What you are asked to do: Transcribe the entries exactly. Omit the pictures.

(Source texts of formatted documents)
++++++
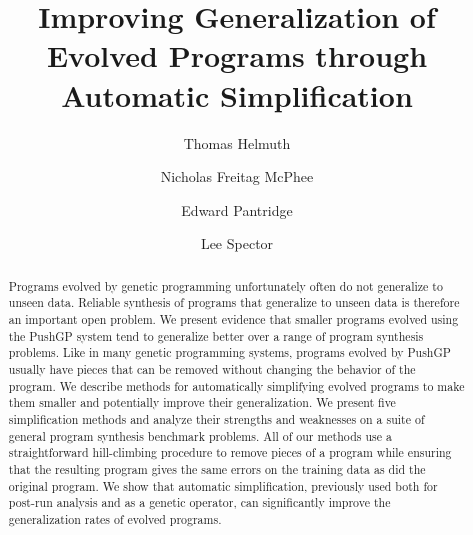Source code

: \documentclass[sigconf]{acmart}
\begin{document}
\title{Improving Generalization of Evolved Programs through Automatic Simplification}


\author{Thomas Helmuth}

\author{Nicholas Freitag McPhee}

\author{Edward Pantridge}

\author{Lee Spector}



\begin{abstract}
Programs evolved by genetic programming unfortunately often do not generalize to unseen data. Reliable synthesis of programs that generalize to unseen data is therefore an important open problem. We present evidence that smaller programs evolved using the PushGP system tend to generalize better over a range of program synthesis problems. Like in many genetic programming systems, programs evolved by PushGP usually have pieces that can be removed without changing the behavior of the program. We describe methods for automatically simplifying evolved programs to make them smaller and potentially improve their generalization. We present five simplification methods and analyze their strengths and weaknesses on a suite of general program synthesis benchmark problems. All of our methods use a straightforward hill-climbing procedure to remove pieces of a program while ensuring that the resulting program gives the same errors on the training data as did the original program. We show that automatic simplification, previously used both for post-run analysis and as a genetic operator, can significantly improve the generalization rates of evolved programs.
\end{abstract}
\end{document}
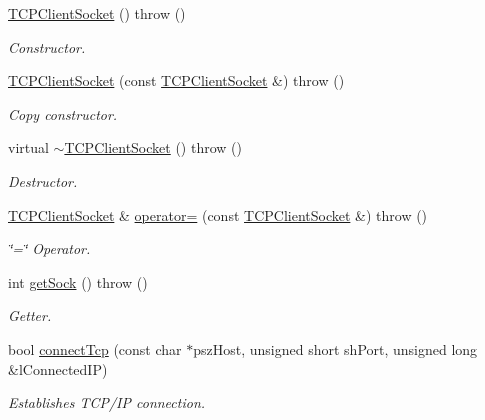 \begin{DoxyCompactItemize}
\item 
\hyperlink{classLSTDAQ_1_1LIB_1_1TCPClientSocket_a7175ecb244181ab5d99cbb399e7ab088}{T\+C\+P\+Client\+Socket} ()  throw ()
\begin{DoxyCompactList}\small\item\em Constructor. \end{DoxyCompactList}\item 
\hyperlink{classLSTDAQ_1_1LIB_1_1TCPClientSocket_a1b0d5399d0ef18b30977ebb7475c4b11}{T\+C\+P\+Client\+Socket} (const \hyperlink{classLSTDAQ_1_1LIB_1_1TCPClientSocket}{T\+C\+P\+Client\+Socket} \&)  throw ()
\begin{DoxyCompactList}\small\item\em Copy constructor. \end{DoxyCompactList}\item 
virtual \hyperlink{classLSTDAQ_1_1LIB_1_1TCPClientSocket_a96bec52de4a6e69c491b6cf089e195ac}{$\sim$\+T\+C\+P\+Client\+Socket} ()  throw ()
\begin{DoxyCompactList}\small\item\em Destructor. \end{DoxyCompactList}\item 
\hyperlink{classLSTDAQ_1_1LIB_1_1TCPClientSocket}{T\+C\+P\+Client\+Socket} \& \hyperlink{classLSTDAQ_1_1LIB_1_1TCPClientSocket_a8bd417c4938eac0a20293fada51ab361}{operator=} (const \hyperlink{classLSTDAQ_1_1LIB_1_1TCPClientSocket}{T\+C\+P\+Client\+Socket} \&)  throw ()
\begin{DoxyCompactList}\small\item\em \char`\"{}=\char`\"{} Operator. \end{DoxyCompactList}\item 
int \hyperlink{classLSTDAQ_1_1LIB_1_1TCPClientSocket_a7356e597b5384977aca499000858e62e}{get\+Sock} ()  throw ()
\begin{DoxyCompactList}\small\item\em Getter. \end{DoxyCompactList}\item 
bool \hyperlink{classLSTDAQ_1_1LIB_1_1TCPClientSocket_aa1cabc1a3e1524013202e70b5b617bb6}{connect\+Tcp} (const char $\ast$psz\+Host, unsigned short sh\+Port, unsigned long \&l\+Connected\+IP)
\begin{DoxyCompactList}\small\item\em Establishes T\+C\+P/\+IP connection. \end{DoxyCompactList}\item 

\end{DoxyCompactItemize}
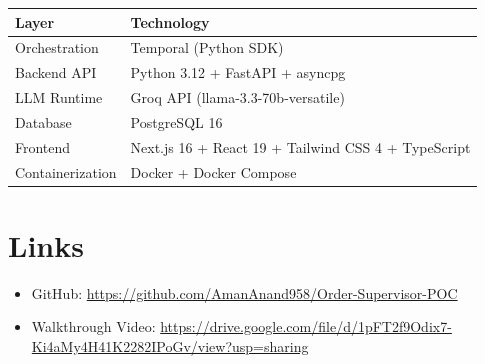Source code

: \documentclass[11pt,a4paper]{article}
\begin{document}
\begin{center}
\begin{tabular}{ll}
\toprule
\textbf{Layer} & \textbf{Technology} \\
\midrule
Orchestration & Temporal (Python SDK) \\
Backend API & Python 3.12 + FastAPI + asyncpg \\
LLM Runtime & Groq API (llama-3.3-70b-versatile) \\
Database & PostgreSQL 16 \\
Frontend & Next.js 16 + React 19 + Tailwind CSS 4 + TypeScript \\
Containerization & Docker + Docker Compose \\
\bottomrule
\end{tabular}
\end{center}

\section*{Links}

\begin{itemize}[nosep]
    \item GitHub: \url{https://github.com/AmanAnand958/Order-Supervisor-POC}
    \item Walkthrough Video: \url{https://drive.google.com/file/d/1pFT2f9Odix7-Ki4aMy4H41K2282IPoGv/view?usp=sharing}
\end{itemize}
\end{document}
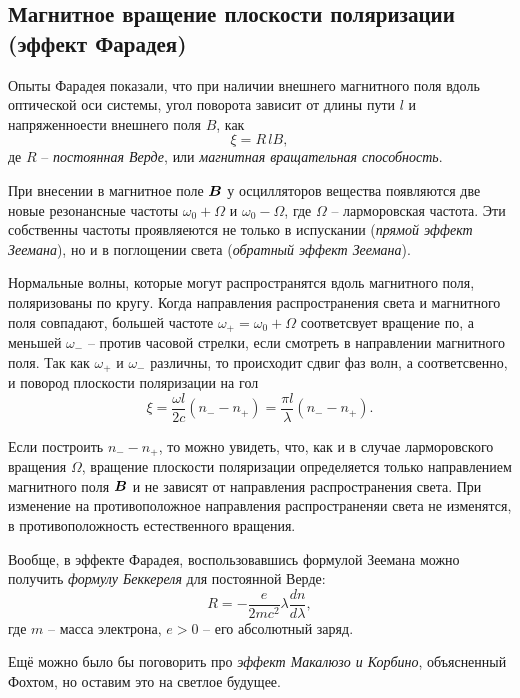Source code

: \subsection{Магнитное вращение плоскости поляризации (эффект Фарадея)}

Опыты Фарадея показали, что при наличии внешнего магнитного поля вдоль оптической оси системы, угол поворота зависит от длины пути $l$ и напряженноести внешнего поля $B$, как
\begin{equation*}
    \xi = R\, l B,
\end{equation*}
де $R$ -- \textit{постоянная Верде}, или \textit{магнитная вращательная способность}. 

При внесении в магнитное поле $\mbox{\boldmath $B$}$ у осцилляторов вещества появляются две новые резонансные частоты $\omega_0 + \Omega$ и $\omega_0 - \Omega$, где $\Omega$ -- ларморовская частота. Эти собственны частоты проявляеются не только в испускании (\textit{прямой эффект Зеемана}), но и в поглощении света (\textit{обратный эффект Зеемана}). 

Нормальные волны, которые могут распространятся вдоль магнитного поля, поляризованы по кругу. Когда направления распространения света и магнитного поля совпадают, большей частоте $\omega_+ = \omega_0 + \Omega$ соответсвует вращение по, а меньшей $\omega_-$ -- против часовой стрелки, если смотреть в направлении магнитного поля. Так как $\omega_+$ и $\omega_-$ различны, то происходит сдвиг фаз волн, а соответсвенно, и повород плоскости поляризации на гол
\begin{equation*}
    \xi = \frac{\omega l}{2c} (n_- - n_+) = \frac{\pi l}{\lambda} (n_- - n_+).
\end{equation*}

Если построить $n_- - n_+$, то можно увидеть, что, как и в случае ларморовского вращения $\Omega$, вращение плоскости поляризации определяется только направлением магнитного поля $\mbox{\boldmath $B$}$ и не зависят от направления распространения света.  При изменение на противоположное направления распространеняи света не изменятся, в противоположность естественного вращения. 

Вообще, в эффекте Фарадея, воспользовавшись формулой Зеемана можно получить \textit{формулу Беккереля} для постоянной Верде:
\begin{equation*}
    R = - \frac{e}{2 mc^2} \lambda \frac{d n}{d \lambda},
\end{equation*}
где $m$ -- масса электрона, $e > 0$ -- его абсолютный заряд.  


Ещё можно было бы поговорить про \textit{эффект Макалюзо и Корбино}, объясненный Фохтом, но оставим это на светлое будущее.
++++++
Solution:
Source code

: \documentclass[sigconf]{acmart}
\begin{document}
\title{Improving Generalization of Evolved Programs through Automatic Simplification}


\author{Thomas Helmuth}

\author{Nicholas Freitag McPhee}

\author{Edward Pantridge}

\author{Lee Spector}



\begin{abstract}
Programs evolved by genetic programming unfortunately often do not generalize to unseen data. Reliable synthesis of programs that generalize to unseen data is therefore an important open problem. We present evidence that smaller programs evolved using the PushGP system tend to generalize better over a range of program synthesis problems. Like in many genetic programming systems, programs evolved by PushGP usually have pieces that can be removed without changing the behavior of the program. We describe methods for automatically simplifying evolved programs to make them smaller and potentially improve their generalization. We present five simplification methods and analyze their strengths and weaknesses on a suite of general program synthesis benchmark problems. All of our methods use a straightforward hill-climbing procedure to remove pieces of a program while ensuring that the resulting program gives the same errors on the training data as did the original program. We show that automatic simplification, previously used both for post-run analysis and as a genetic operator, can significantly improve the generalization rates of evolved programs.
\end{abstract}
\end{document}
 \begin{DoxyCompactItemize}
\item 
\hyperlink{classLSTDAQ_1_1LIB_1_1TCPClientSocket_a7175ecb244181ab5d99cbb399e7ab088}{T\+C\+P\+Client\+Socket} ()  throw ()
\begin{DoxyCompactList}\small\item\em Constructor. \end{DoxyCompactList}\item 
\hyperlink{classLSTDAQ_1_1LIB_1_1TCPClientSocket_a1b0d5399d0ef18b30977ebb7475c4b11}{T\+C\+P\+Client\+Socket} (const \hyperlink{classLSTDAQ_1_1LIB_1_1TCPClientSocket}{T\+C\+P\+Client\+Socket} \&)  throw ()
\begin{DoxyCompactList}\small\item\em Copy constructor. \end{DoxyCompactList}\item 
virtual \hyperlink{classLSTDAQ_1_1LIB_1_1TCPClientSocket_a96bec52de4a6e69c491b6cf089e195ac}{$\sim$\+T\+C\+P\+Client\+Socket} ()  throw ()
\begin{DoxyCompactList}\small\item\em Destructor. \end{DoxyCompactList}\item 
\hyperlink{classLSTDAQ_1_1LIB_1_1TCPClientSocket}{T\+C\+P\+Client\+Socket} \& \hyperlink{classLSTDAQ_1_1LIB_1_1TCPClientSocket_a8bd417c4938eac0a20293fada51ab361}{operator=} (const \hyperlink{classLSTDAQ_1_1LIB_1_1TCPClientSocket}{T\+C\+P\+Client\+Socket} \&)  throw ()
\begin{DoxyCompactList}\small\item\em \char`\"{}=\char`\"{} Operator. \end{DoxyCompactList}\item 
int \hyperlink{classLSTDAQ_1_1LIB_1_1TCPClientSocket_a7356e597b5384977aca499000858e62e}{get\+Sock} ()  throw ()
\begin{DoxyCompactList}\small\item\em Getter. \end{DoxyCompactList}\item 
bool \hyperlink{classLSTDAQ_1_1LIB_1_1TCPClientSocket_aa1cabc1a3e1524013202e70b5b617bb6}{connect\+Tcp} (const char $\ast$psz\+Host, unsigned short sh\+Port, unsigned long \&l\+Connected\+IP)
\begin{DoxyCompactList}\small\item\em Establishes T\+C\+P/\+IP connection. \end{DoxyCompactList}\item 

\end{DoxyCompactItemize}
Source code

: \documentclass[11pt,a4paper]{article}
\begin{document}
\begin{center}
\begin{tabular}{ll}
\toprule
\textbf{Layer} & \textbf{Technology} \\
\midrule
Orchestration & Temporal (Python SDK) \\
Backend API & Python 3.12 + FastAPI + asyncpg \\
LLM Runtime & Groq API (llama-3.3-70b-versatile) \\
Database & PostgreSQL 16 \\
Frontend & Next.js 16 + React 19 + Tailwind CSS 4 + TypeScript \\
Containerization & Docker + Docker Compose \\
\bottomrule
\end{tabular}
\end{center}

\section*{Links}

\begin{itemize}[nosep]
    \item GitHub: \url{https://github.com/AmanAnand958/Order-Supervisor-POC}
    \item Walkthrough Video: \url{https://drive.google.com/file/d/1pFT2f9Odix7-Ki4aMy4H41K2282IPoGv/view?usp=sharing}
\end{itemize}
\end{document}
Source code

: \subsection{Магнитное вращение плоскости поляризации (эффект Фарадея)}

Опыты Фарадея показали, что при наличии внешнего магнитного поля вдоль оптической оси системы, угол поворота зависит от длины пути $l$ и напряженноести внешнего поля $B$, как
\begin{equation*}
    \xi = R\, l B,
\end{equation*}
де $R$ -- \textit{постоянная Верде}, или \textit{магнитная вращательная способность}. 

При внесении в магнитное поле $\mbox{\boldmath $B$}$ у осцилляторов вещества появляются две новые резонансные частоты $\omega_0 + \Omega$ и $\omega_0 - \Omega$, где $\Omega$ -- ларморовская частота. Эти собственны частоты проявляеются не только в испускании (\textit{прямой эффект Зеемана}), но и в поглощении света (\textit{обратный эффект Зеемана}). 

Нормальные волны, которые могут распространятся вдоль магнитного поля, поляризованы по кругу. Когда направления распространения света и магнитного поля совпадают, большей частоте $\omega_+ = \omega_0 + \Omega$ соответсвует вращение по, а меньшей $\omega_-$ -- против часовой стрелки, если смотреть в направлении магнитного поля. Так как $\omega_+$ и $\omega_-$ различны, то происходит сдвиг фаз волн, а соответсвенно, и повород плоскости поляризации на гол
\begin{equation*}
    \xi = \frac{\omega l}{2c} (n_- - n_+) = \frac{\pi l}{\lambda} (n_- - n_+).
\end{equation*}

Если построить $n_- - n_+$, то можно увидеть, что, как и в случае ларморовского вращения $\Omega$, вращение плоскости поляризации определяется только направлением магнитного поля $\mbox{\boldmath $B$}$ и не зависят от направления распространения света.  При изменение на противоположное направления распространеняи света не изменятся, в противоположность естественного вращения. 

Вообще, в эффекте Фарадея, воспользовавшись формулой Зеемана можно получить \textit{формулу Беккереля} для постоянной Верде:
\begin{equation*}
    R = - \frac{e}{2 mc^2} \lambda \frac{d n}{d \lambda},
\end{equation*}
где $m$ -- масса электрона, $e > 0$ -- его абсолютный заряд.  


Ещё можно было бы поговорить про \textit{эффект Макалюзо и Корбино}, объясненный Фохтом, но оставим это на светлое будущее.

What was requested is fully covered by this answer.